**ENTRIES SHOWN**

────────────────

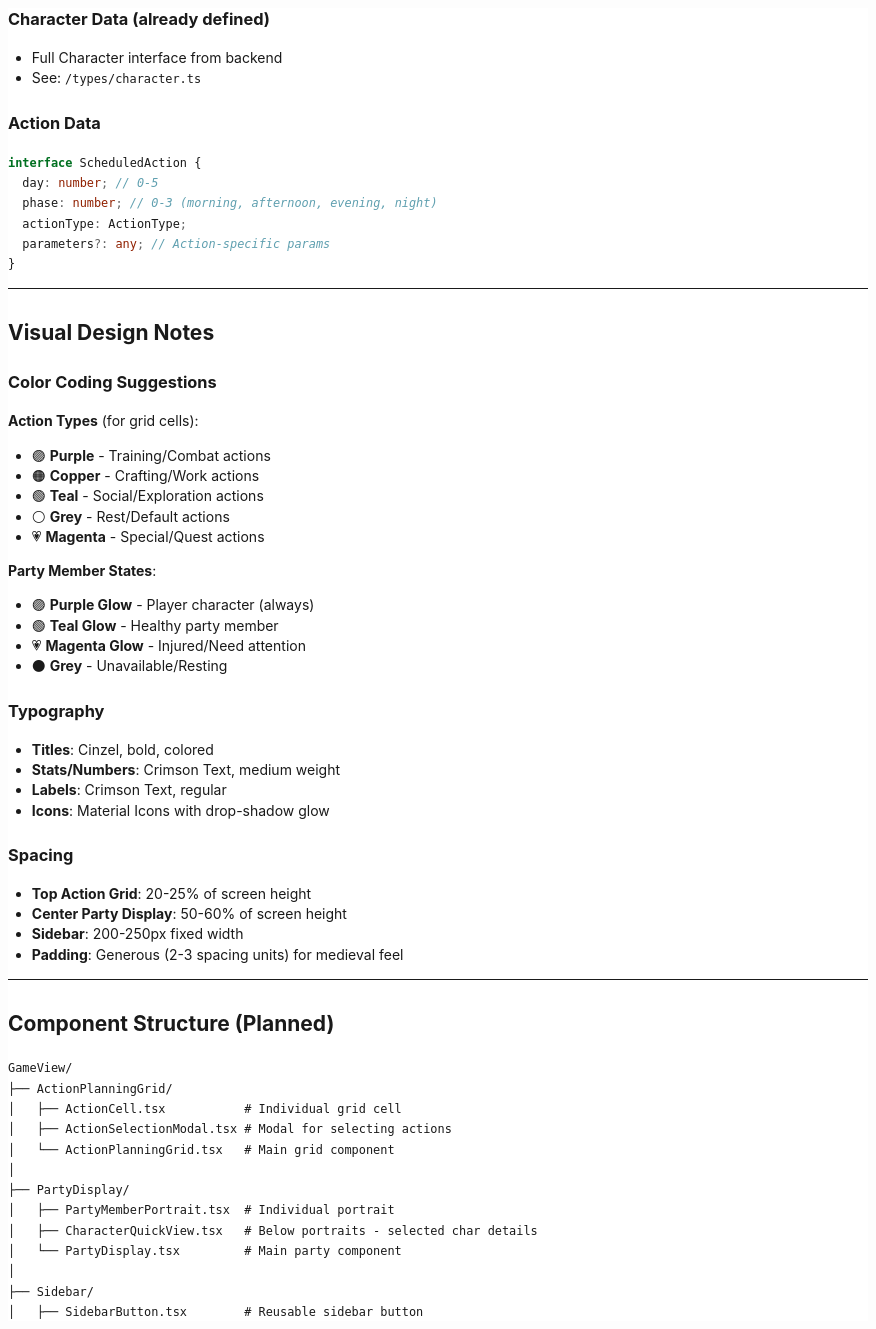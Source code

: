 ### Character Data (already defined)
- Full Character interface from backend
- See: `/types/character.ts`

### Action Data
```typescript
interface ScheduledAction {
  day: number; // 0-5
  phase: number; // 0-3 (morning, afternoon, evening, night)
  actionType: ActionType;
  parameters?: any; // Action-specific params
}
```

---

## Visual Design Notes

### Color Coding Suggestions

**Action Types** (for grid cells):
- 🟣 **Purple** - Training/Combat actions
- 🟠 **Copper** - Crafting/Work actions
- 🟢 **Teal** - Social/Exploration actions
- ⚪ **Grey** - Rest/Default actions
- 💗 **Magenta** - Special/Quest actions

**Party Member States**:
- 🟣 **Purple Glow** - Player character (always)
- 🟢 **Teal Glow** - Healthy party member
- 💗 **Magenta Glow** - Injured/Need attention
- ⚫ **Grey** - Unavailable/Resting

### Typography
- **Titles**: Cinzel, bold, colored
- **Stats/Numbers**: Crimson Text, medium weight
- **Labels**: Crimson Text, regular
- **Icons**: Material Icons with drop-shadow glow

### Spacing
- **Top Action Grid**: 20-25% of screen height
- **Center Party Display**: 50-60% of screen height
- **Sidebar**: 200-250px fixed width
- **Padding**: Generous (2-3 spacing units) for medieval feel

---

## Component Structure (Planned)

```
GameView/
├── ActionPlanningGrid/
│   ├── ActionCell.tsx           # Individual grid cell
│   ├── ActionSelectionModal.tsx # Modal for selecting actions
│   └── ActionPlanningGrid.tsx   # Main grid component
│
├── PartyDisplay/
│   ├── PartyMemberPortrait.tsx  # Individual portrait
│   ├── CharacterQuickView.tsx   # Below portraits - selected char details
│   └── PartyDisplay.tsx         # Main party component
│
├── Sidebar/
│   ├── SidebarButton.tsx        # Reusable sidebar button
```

────────────────

**ACTIVITY**
Gather each line of the listing that holds the string "Crimson".

**EXPECTED OUTPUT**
- **Stats/Numbers**: Crimson Text, medium weight
- **Labels**: Crimson Text, regular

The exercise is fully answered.